Beyond Graph Convolution Networks

A Dive into Advanced Graph Neural Network Architectures

Aishwarya Jadhav
Towards Data Science

--

Graph Neural Networks, though a fairly new concept, has gained immense popularity as an interesting methodology of analyzing graphs, the deep learning way. Being able to naturally fit many real-world datasets, which have an inherent graph structure, GNNs have found applications in many different domains from online advertising to road traffic prediction and drug designing. This blog post: Applications of Graph Neural Networks enumerates the variety of areas where GNNs have achieved significant results.

The early GNNs would learn a target node’s representation by propagating neighbour information in an iterative manner until a stable fixed point is reached. However, GNNs hardly stayed in this nascent form, quickly adopting ideas from other successful areas of deep learning to evolve to the architecture we know today as Graph Convolution Networks.

Graph Convolution Networks

As the name suggests, Graph Convolution Networks (GCN), draw on the idea of Convolution Neural Networks re-defining them for the graph domain. As for images, the convolution framework aims to capture neighbourhood information for graph nodes also.

Image Convolution and Graph Convolution

GCNs, however, come in two flavours: Spectral GCNs and Spatial GCNs. Spectral-based approaches define graph convolutions by introducing filters from the perspective of graph signal processing which is based on graph spectral theory. Spatial-based approaches formulate graph convolutions as aggregating feature information from neighbours. A drawback of the spectral approach is that it requires the entire graph to be processed simultaneously, which can be impractical for large graphs with billions of nodes and edges such as the social network graphs. Another disadvantage stemming from this requirement of handling the entire graph together is that it is difficult to take advantage of the parallel processing power available today. Spatial methods do not suffer from this as they directly perform convolution in the graph domain by aggregating the neighbour nodes’ information. Together with sampling strategies, the computation can be performed in a batch of nodes instead of the whole graph, which has the potential to improve efficiency.
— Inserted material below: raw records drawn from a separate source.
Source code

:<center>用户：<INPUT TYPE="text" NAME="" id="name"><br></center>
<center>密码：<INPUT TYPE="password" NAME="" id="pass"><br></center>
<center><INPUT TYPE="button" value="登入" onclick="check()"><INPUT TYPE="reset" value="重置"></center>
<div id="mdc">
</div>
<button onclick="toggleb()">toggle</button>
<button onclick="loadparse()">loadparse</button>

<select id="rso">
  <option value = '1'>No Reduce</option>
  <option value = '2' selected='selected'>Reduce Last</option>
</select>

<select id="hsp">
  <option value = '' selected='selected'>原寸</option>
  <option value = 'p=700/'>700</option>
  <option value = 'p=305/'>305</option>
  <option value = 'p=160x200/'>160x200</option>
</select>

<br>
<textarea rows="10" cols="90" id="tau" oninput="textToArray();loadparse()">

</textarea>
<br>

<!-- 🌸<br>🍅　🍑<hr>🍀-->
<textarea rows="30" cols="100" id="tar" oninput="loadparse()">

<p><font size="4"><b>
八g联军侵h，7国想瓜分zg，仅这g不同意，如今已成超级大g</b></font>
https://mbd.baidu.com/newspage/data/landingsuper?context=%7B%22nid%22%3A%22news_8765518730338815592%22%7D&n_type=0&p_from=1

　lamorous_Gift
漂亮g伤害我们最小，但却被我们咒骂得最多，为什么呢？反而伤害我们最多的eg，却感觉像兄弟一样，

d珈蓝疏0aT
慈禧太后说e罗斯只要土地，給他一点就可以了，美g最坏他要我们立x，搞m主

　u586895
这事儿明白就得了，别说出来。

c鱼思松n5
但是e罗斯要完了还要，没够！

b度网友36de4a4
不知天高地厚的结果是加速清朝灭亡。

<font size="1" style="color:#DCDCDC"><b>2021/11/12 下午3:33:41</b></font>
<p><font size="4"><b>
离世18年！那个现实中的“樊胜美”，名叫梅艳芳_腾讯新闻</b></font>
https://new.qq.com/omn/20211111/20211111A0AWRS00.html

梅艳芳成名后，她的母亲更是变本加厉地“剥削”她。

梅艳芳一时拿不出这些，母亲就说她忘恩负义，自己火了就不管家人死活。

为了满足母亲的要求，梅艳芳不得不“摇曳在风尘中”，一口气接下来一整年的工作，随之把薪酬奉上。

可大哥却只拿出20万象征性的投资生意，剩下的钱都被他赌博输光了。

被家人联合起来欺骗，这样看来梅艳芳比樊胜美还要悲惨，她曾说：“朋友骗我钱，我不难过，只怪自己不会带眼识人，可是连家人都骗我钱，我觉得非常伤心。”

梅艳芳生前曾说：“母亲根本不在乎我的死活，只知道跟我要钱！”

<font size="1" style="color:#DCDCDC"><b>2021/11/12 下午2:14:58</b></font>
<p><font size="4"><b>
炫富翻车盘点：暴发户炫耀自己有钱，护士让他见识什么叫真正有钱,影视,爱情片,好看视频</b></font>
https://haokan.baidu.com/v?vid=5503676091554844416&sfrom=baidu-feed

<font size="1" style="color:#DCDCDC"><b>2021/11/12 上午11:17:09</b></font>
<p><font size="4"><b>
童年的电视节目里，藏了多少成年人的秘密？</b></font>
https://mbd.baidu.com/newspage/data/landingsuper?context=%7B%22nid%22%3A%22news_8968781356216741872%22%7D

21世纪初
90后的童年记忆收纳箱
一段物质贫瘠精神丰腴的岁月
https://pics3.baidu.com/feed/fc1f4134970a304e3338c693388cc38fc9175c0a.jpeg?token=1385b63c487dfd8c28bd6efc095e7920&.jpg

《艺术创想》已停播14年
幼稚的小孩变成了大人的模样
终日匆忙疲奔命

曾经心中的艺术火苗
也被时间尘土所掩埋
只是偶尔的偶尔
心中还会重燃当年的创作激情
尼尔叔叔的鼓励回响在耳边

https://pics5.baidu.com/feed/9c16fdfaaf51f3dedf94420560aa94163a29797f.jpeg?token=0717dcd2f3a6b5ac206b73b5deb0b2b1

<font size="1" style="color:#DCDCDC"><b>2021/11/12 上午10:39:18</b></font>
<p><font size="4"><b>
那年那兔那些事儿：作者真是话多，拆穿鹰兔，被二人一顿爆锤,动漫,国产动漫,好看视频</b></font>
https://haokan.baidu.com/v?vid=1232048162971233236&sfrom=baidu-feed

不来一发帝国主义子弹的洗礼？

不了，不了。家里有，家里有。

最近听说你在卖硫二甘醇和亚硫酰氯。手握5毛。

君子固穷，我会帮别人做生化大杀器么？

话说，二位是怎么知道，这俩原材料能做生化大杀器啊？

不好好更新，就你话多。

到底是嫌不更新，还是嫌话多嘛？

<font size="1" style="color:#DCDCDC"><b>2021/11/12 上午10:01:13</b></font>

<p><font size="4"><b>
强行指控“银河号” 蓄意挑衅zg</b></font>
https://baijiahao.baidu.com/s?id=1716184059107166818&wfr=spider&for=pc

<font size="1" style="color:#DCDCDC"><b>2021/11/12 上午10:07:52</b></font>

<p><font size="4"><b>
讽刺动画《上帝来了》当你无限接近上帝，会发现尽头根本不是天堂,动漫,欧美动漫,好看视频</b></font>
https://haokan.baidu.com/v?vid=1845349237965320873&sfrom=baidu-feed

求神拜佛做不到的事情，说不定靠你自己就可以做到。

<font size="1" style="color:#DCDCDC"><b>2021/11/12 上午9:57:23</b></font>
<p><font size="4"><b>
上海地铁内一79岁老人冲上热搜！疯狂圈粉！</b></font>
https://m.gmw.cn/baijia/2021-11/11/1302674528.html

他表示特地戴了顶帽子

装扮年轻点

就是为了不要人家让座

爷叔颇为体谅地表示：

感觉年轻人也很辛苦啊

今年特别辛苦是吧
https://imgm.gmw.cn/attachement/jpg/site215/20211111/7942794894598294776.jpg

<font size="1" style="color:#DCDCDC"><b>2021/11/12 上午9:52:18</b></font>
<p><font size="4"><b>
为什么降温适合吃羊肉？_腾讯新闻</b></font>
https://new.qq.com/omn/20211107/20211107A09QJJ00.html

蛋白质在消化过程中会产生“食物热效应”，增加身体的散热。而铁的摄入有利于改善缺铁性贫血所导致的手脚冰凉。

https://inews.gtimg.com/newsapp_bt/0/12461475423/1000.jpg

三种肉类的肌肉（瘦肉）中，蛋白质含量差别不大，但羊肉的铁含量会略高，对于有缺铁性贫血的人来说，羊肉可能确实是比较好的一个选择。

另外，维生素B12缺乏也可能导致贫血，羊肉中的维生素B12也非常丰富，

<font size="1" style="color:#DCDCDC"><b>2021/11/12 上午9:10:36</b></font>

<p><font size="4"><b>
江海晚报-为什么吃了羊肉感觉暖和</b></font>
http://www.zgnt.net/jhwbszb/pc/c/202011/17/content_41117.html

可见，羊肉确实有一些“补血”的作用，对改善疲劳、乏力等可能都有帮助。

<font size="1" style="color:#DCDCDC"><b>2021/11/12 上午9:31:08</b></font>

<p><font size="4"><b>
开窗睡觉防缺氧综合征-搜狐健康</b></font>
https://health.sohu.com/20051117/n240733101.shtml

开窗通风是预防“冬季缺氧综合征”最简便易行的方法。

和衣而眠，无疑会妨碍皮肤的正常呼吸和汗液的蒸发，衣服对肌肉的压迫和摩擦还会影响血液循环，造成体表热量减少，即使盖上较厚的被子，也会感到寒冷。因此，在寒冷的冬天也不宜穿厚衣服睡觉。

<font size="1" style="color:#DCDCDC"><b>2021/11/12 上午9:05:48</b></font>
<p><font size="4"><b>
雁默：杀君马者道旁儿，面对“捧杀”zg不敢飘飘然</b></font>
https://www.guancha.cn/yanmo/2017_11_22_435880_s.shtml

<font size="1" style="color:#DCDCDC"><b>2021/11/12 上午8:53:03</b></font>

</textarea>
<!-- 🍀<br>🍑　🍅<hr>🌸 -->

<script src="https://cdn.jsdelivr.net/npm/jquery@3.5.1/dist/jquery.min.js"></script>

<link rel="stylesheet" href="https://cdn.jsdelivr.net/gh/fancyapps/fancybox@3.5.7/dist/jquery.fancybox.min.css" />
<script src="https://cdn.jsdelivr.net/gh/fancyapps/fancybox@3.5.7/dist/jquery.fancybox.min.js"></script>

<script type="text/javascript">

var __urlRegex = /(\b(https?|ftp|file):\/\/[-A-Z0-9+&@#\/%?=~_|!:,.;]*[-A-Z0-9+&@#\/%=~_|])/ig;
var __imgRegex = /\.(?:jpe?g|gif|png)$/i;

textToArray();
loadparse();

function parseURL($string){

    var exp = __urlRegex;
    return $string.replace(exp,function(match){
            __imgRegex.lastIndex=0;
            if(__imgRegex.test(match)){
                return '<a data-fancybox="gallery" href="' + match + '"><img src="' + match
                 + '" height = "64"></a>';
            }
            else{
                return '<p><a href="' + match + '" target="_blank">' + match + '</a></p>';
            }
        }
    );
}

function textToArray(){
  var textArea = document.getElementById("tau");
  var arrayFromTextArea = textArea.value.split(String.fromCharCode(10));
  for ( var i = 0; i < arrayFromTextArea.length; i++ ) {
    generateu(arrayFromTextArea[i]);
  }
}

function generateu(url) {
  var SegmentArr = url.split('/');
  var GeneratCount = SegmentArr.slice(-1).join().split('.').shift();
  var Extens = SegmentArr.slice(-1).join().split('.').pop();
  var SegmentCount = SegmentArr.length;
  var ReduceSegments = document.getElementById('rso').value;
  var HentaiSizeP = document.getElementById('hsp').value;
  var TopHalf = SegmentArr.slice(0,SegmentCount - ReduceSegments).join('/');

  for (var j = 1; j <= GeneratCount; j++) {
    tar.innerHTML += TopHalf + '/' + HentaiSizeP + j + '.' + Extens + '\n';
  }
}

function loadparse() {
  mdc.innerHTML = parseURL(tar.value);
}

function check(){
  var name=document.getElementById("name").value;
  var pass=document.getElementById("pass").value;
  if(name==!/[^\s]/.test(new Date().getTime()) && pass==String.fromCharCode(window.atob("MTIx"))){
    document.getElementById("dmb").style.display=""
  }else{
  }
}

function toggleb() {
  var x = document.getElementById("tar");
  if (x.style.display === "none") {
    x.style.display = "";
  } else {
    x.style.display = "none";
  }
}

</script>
Another pain-point for spectral convolution methods is that they assume a fixed graph, thus generalizing poorly to new or different graphs. Spatial models, on the other hand, perform graph convolution locally on each node, and hence, can easily share weights across different locations and structures. Due to all these factors, spatial models have attracted increasing attention in recent years.

For Spatial Graph Convolution, the key is to learn a function f to generate a node vi’s representation by aggregating its own features Xi and neighbours’ features Xj. The aggregation function must be one that is invariant to permutations of node orderings, such as mean, sum and max functions. After feature aggregation, a non-linear transformation such as Relu/Tanh is applied to the resultant outputs. To explore the depth and breadth of a node’s field of influence, a common practice is to stack multiple graph convolution layers together. Each hidden GCN layer is one iteration of the aggregation operation followed by the non-linear activation. Each iteration/layer uses the node representations from the previous iteration/layer to get the representations for the current one.

The first layer of GCN facilitates information flow between first-order neighbours; the second layer gets information from the second-order neighbours i.e., from the neighbour’s neighbours. Continuing this way, by stacking multiple layers, the final hidden representation of each node receives messages from a further neighbourhood.

While GCNs operate on the node level, graph pooling modules can be interleaved with the GCN layer, to coarsen graphs into high-level sub-structures. Such an architecture design can be used to extract graph-level representations and to perform graph classification tasks.

Due to the ever-improving efficiency of GCNs, they are yielding increasingly better results for many application domains and hence, have become baseline architecture for many other GNN models.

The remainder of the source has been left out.